The one who get through these things best get strong and stay there.
If they work together the affair will continue. Affairs are addictive.


----------



## 346745

maybe she's not planning to divorce you. Maybe she and the principal are planning to kill you. It's happened before. Get you out of the way, he splits with the wife, principal and teacher get married. Hire a detective to trail her, get the goods on her. Take money out of your joint account and make a nice nest egg for yourself. Call an attorney asap after the detective hands over the photos. Good luck. Stay safe.


----------



## manwithnoname

If no kids, this should be very easy decision for you. Yeah, they definitely ****ed, many times.


----------



## Rob_1

HelpMarriedMan said:


> just to clarify, his wife does know that he did this to her. Also, the cabin this was a discussion that’s what would happen after this so called wedding. I read this part my myself. Do I believe the wedding was actually going to work out, I highly doubt it in my situation. It seemed to be more of the moment thing but still was discussed if it was a joke or not.


You still seem so nonchalant about it, like it was a big joke between them. Dude, come on, are you just trying to justified their actions or what? because if that's what this is, then, we cannot help you. You'll be just like most of today's young men in the western world that have not idea how to be a man. No self respect, and no dignity. It's obvious that you don't have really much experience with women. it's time to start being one. that's if you have the balls for it. Otherwise, your wife now will know that she can cheat on you and you will put up with it. When she gets it in her head that you'll put up with it, what's next? her bring dudes to your bed?
DIVORCE HER. Serve her with divorce papers now.


----------



## Marc878

HelpMarriedMan said:


> What is the best text recovery software. I did plan to do this. And we also have discussed her transferring schools.


Look online. Fonelab used to be top rated. If you can’t do it. Hire a service to do it for you. Do not inform her. She may reset the phone or lose it. Usually the truth is on deleted text messages in the phone.


----------



## 346745

manwithnoname said:


> If no kids, this should be very easy decision for you. Yeah, they definitely ****ed, many times.


There is no doubt about it. Those car rides led to some action in a secluded area. He probably had her on top of his desk at school, too.


----------



## Marc878

It’s not your job to help hide their affair. Consequences are a good thing.


----------



## Marc878

His wife may know more once you contact her.


----------



## manwithnoname

Marc878 said:


> His wife may know more once you contact her.


It may likely turn out to be him cheating on his wife in the past.


----------



## jsmart

HelpMarriedMan said:


> just to clarify, his wife does know that he did this to her. Also, the cabin this was a discussion that’s what would happen after this so called wedding. I read this part my myself. Do I believe the wedding was actually going to work out, I highly doubt it in my situation. It seemed to be more of the moment thing but still was discussed if it was a joke or not.

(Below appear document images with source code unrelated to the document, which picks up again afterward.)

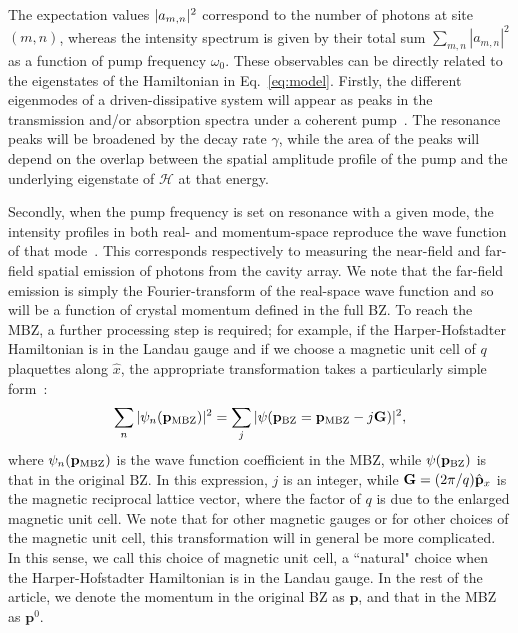 The expectation values $\vert a_{m,n} \vert^2$ correspond to the number of
photons at site $(m,n)$, whereas the intensity spectrum is given by
their total sum $\sum_{m,n} |a_{m,n}|^2$ as a function of pump
frequency $\omega_0$. These observables can be directly related to the
eigenstates of the Hamiltonian in Eq.~\eqref{eq:model}. Firstly, the
different eigenmodes of a driven-dissipative system will appear as
peaks in the transmission and/or absorption spectra under a coherent
pump~\cite{carusotto2013fluids}. The resonance peaks will be broadened
by the decay rate $\gamma$, while the area of the peaks will depend on
the overlap between the spatial amplitude profile of the pump and the
underlying eigenstate of $\mathcal{H}$ at that energy.

Secondly, when the pump frequency is set on resonance with a given
mode, the intensity profiles in both real- and momentum-space
reproduce the wave function of that
mode~\cite{carusotto2013fluids}. This corresponds respectively to
measuring the near-field and far-field spatial emission of photons
from the cavity array. We note that the far-field emission is simply
the Fourier-transform of the real-space wave function and so will be a
function of crystal momentum defined in the full BZ. To reach the MBZ,
a further processing step is required; for example, if the
Harper-Hofstadter Hamiltonian is in the Landau gauge and if we choose
a magnetic unit cell of $q$ plaquettes along $\hat{x}$, the
appropriate transformation takes a particularly simple
form~\cite{price2014magnetic}:
%
\begin{equation} \label{eq:trans} \sum_n
\vert \psi_n(\mathbf{p}_\mathrm{MBZ}) \vert^2 = \sum_j
\vert \psi(\mathbf{p}_\mathrm{BZ} = \mathbf{p}_\mathrm{MBZ}- j\mathbf{G}) \vert^2 ,
\end{equation}
%
where $\psi_n(\mathbf{p}_\mathrm{MBZ})$ is the wave function coefficient
in the MBZ, while $\psi(\mathbf{p}_\mathrm{BZ})$ is that in the original
BZ. In this expression, $j$ is an integer, while $\mathbf{G} = (2\pi/q)
\hat{\mathbf{p}}_x $ is the magnetic reciprocal lattice vector, where the
factor of $q$ is due to the enlarged magnetic unit cell. We note that
for other magnetic gauges or for other choices of the magnetic unit
cell, this transformation will in general be more complicated. In this
sense, we call this choice of magnetic unit cell, a ``natural" choice
when the Harper-Hofstadter Hamiltonian is in the Landau gauge.  In the
rest of the article, we denote the momentum in the original BZ as
$\mathbf{p}$, and that in the MBZ as $\mathbf{p}^0$.

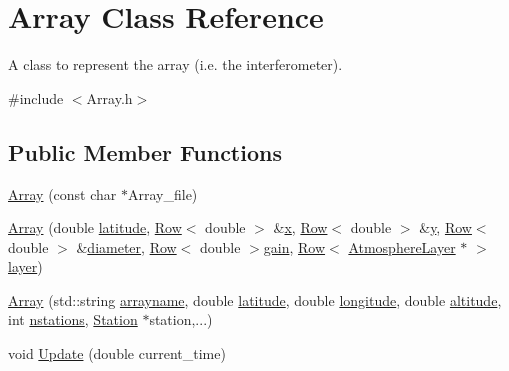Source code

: \hypertarget{classArray}{
\section{Array Class Reference}
\label{classArray}
}


A class to represent the array (i.e. the interferometer).  




{\ttfamily \#include $<$Array.h$>$}

\subsection*{Public Member Functions}
\begin{DoxyCompactItemize}
\item 
\hyperlink{classArray_ab28022bcc92a1ae0f5676f0dcd22eb1b}{Array} (const char $\ast$Array\_\-file)
\item 
\hyperlink{classArray_af9101fdd8b76720362cc5aa867580c24}{Array} (double \hyperlink{classArray_a3d0a097d6c7d27ab0ba7b72a9b2223e1}{latitude}, \hyperlink{classRow}{Row}$<$ double $>$ \&\hyperlink{classArray_a378cb85324a4809cd3028668991044ae}{x}, \hyperlink{classRow}{Row}$<$ double $>$ \&\hyperlink{classArray_a2e59fb2a839ee2f10d5264e9624d9239}{y}, \hyperlink{classRow}{Row}$<$ double $>$ \&\hyperlink{classArray_a4aa89a5ce6246c1b79c2c5c9c7bdc398}{diameter}, \hyperlink{classRow}{Row}$<$ double $>$\hyperlink{classArray_ace0fa383a1da1684b91e268beaf41ece}{gain}, \hyperlink{classRow}{Row}$<$ \hyperlink{classAtmosphereLayer}{AtmosphereLayer} $\ast$ $>$\hyperlink{classArray_a8b777c1aa4eac3ce7687da64da7cc958}{layer})
\item 
\hyperlink{classArray_a63701bee30e516b38e6acb3449f6ce7f}{Array} (std::string \hyperlink{classArray_a12eb22fefdce3d4ae71d0340717c293a}{arrayname}, double \hyperlink{classArray_a3d0a097d6c7d27ab0ba7b72a9b2223e1}{latitude}, double \hyperlink{classArray_a7b0af12d6151bd9bb25e91145b79fb74}{longitude}, double \hyperlink{classArray_a07662f84d93f59a30c9312b6b546ee39}{altitude}, int \hyperlink{classArray_a972b05d3cedaf0c1997548c9dc573cd3}{nstations}, \hyperlink{classStation}{Station} $\ast$station,...)
\item 
void \hyperlink{classArray_a3fee2819664f2165c8e92e74bb7067fd}{Update} (double current\_\-time)
\end{DoxyCompactItemize}
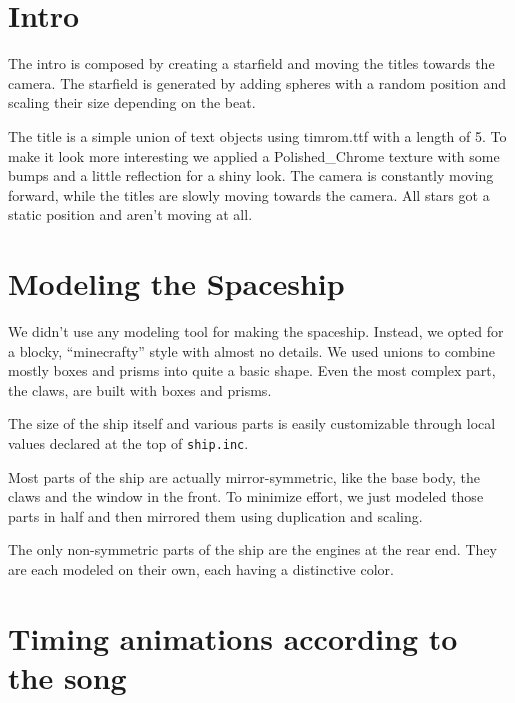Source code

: \documentclass[a4paper, 12pt]{scrartcl}
\begin{document}
    \section{Intro}
    The intro is composed by creating a starfield and moving the titles towards the camera. The starfield is generated by adding spheres with a random position and scaling their size depending on the beat. 

    The title is a simple union of text objects using timrom.ttf with a length of 5. To make it look more interesting we applied a Polished\_Chrome texture with some bumps and a little reflection for a shiny look. The camera is constantly moving forward, while the titles are slowly moving towards the camera. All stars got a static position and aren't moving at all.

    \section{Modeling the Spaceship}
    We didn't use any modeling tool for making the spaceship. Instead, we opted for a blocky, ``minecrafty'' style with almost no details. We used unions to combine mostly boxes and prisms into quite a basic shape. Even the most complex part, the claws, are built with boxes and prisms.

    The size of the ship itself and various parts is easily customizable through local values declared at the top of \texttt{ship.inc}.

    Most parts of the ship are actually mirror-symmetric, like the base body, the claws and the window in the front. To minimize effort, we just modeled those parts in half and then mirrored them using duplication and scaling.

    The only non-symmetric parts of the ship are the engines at the rear end. They are each modeled on their own, each having a distinctive color.

    \section{Timing animations according to the song}
\end{document}
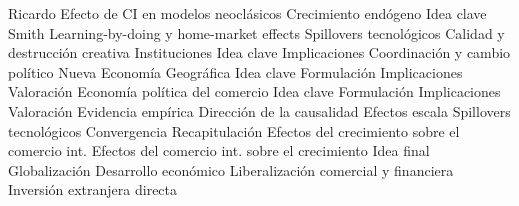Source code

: \documentclass{nuevotema}
\begin{document}
\begin{esquema}[enumerate]
			\3 Ricardo
			\3 Efecto de CI en modelos neoclásicos
		\2 Crecimiento endógeno
			\3 Idea clave
			\3 Smith
			\3 Learning-by-doing y home-market effects
			\3 Spillovers tecnológicos
			\3 Calidad y destrucción creativa
		\2 Instituciones
			\3 Idea clave
			\3 Implicaciones
			\3 Coordinación y cambio político
		\2 Nueva Economía Geográfica
			\3 Idea clave
			\3 Formulación
			\3 Implicaciones
			\3 Valoración
		\2 Economía política del comercio
			\3 Idea clave
			\3 Formulación
			\3 Implicaciones
			\3 Valoración
		\2 Evidencia empírica
			\3 Dirección de la causalidad
			\3 Efectos escala
			\3 Spillovers tecnológicos
			\3 Convergencia
	\1[] 
		\2 Recapitulación
			\3 Efectos del crecimiento sobre el comercio int.
			\3 Efectos del comercio int. sobre el crecimiento
		\2 Idea final
			\3 Globalización
			\3 Desarrollo económico
			\3 Liberalización comercial y financiera
			\3 Inversión extranjera directa

\end{esquema}

\esquemalargo
\end{document}
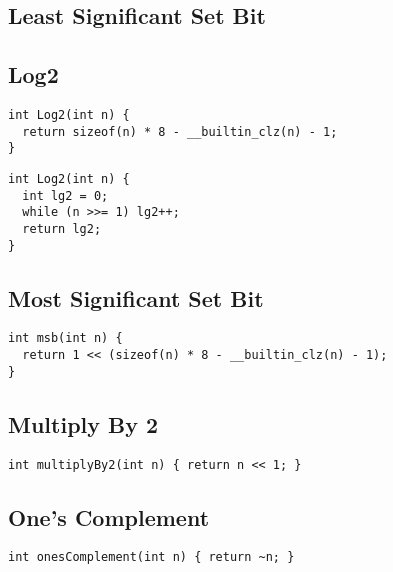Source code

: \documentclass[twoside]{article}
\begin{document}
\subsection*{Least Significant Set Bit}

\begin{multicols*}{2}
\subsectionfont{\large\bfseries\sffamily\underline}
\subsection*{Log2}
\begin{verbatim}
int Log2(int n) {
  return sizeof(n) * 8 - __builtin_clz(n) - 1;
}
\end{verbatim}
\vspace{-12pt}
\begin{verbatim}
int Log2(int n) {
  int lg2 = 0;
  while (n >>= 1) lg2++;
  return lg2;
}
\end{verbatim}

\subsectionfont{\large\bfseries\sffamily\underline}
\subsection*{Most Significant Set Bit}
\begin{verbatim}
int msb(int n) {
  return 1 << (sizeof(n) * 8 - __builtin_clz(n) - 1);
}
\end{verbatim}

\subsectionfont{\large\bfseries\sffamily\underline}
\subsection*{Multiply By 2}
\begin{verbatim}
int multiplyBy2(int n) { return n << 1; }
\end{verbatim}

\subsectionfont{\large\bfseries\sffamily\underline}
\subsection*{One's Complement}
\begin{verbatim}
int onesComplement(int n) { return ~n; }
\end{verbatim}


\end{multicols*}
\end{document}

Many OMs will fill the heads of their affair partner with talk of divorcing his wife to runoff and marry them. Most WWs will then take the sex to stratospheric levels in order try to solidify the OM’s willingness to abandon his family. It rarely works in the end because most WHs are in the affair for the hot sex and ego boost of banging someone new but come D day, they end up throwing the OW under the bus. Now WW tend to be the complete opposite. Once she’s emotionally attached to the new guy, she’s willing to blow up her family for the chance to monkey branch into a new relationship.


----------



## Marc878

HelpMarriedMan said:


> just to clarify, his wife does know that he did this to her. Also, the cabin this was a discussion that’s what would happen after this so called wedding. I read this part my myself. *Do I believe the wedding was actually going to work out, I highly doubt it in my situation.* It seemed to be more of the moment thing but still was discussed if it was a joke or not.


Cmon man, just because you think it wouldn’t work doesn’t change a thing. Adults meeting up don’t stop with a kiss. 
How do you know his wife knows? Unless you’ve had a discussion with her you can’t believe anything.


----------



## snowbum

Teacher here. The principal's behavior is highly inappropriate. Texting subordinates and kissing them is a great way to get your ass fired. I'd say your wife is cheating and I'd call her on it. This isn't friendship or a normal work relationship in any form. I'd let the school board know of his actions. Dude needs to go. He gives good administrators a bad name.


----------



## Bryanpb

If the roles were reversed, would your wife act in such a nonchalant way
how you have been acting? She is showing by her actions that she does not
respect you or your marriage. If you do not respect yourself then who will?


----------



## recovering2018

Please don't waste time debating this. You need to act swiftly and firmly regardless of whether you want divorce or reconciliation. Any *****-footing or pick me dancing will only make things worse.

1. If you have actual evidence that the relationship is inappropriate (excessive texting, kissing, phone calls, etc.), and it sounds like you do, go right to the school board with it and get him fired.
2. See a divorce attorney ASAP. Have her served at work. There is plenty of time to roll this back should things change.


----------



## Evinrude58

I don’t know what mcds is, other than it’s the location she left her phone so you thought she was there while she banged the guy.
You are in fed into passive and naive. They’ve been having lots of sex for a long time. You’ve been cucked.


----------



## rugswept

The drop points were meetups for sex acts. Guaranteed. I have never seen a "kiss story" ever turn out to actually be a "kiss story". Not once. On any forum. There's never been a final resolution, it was just a peck on the lips. 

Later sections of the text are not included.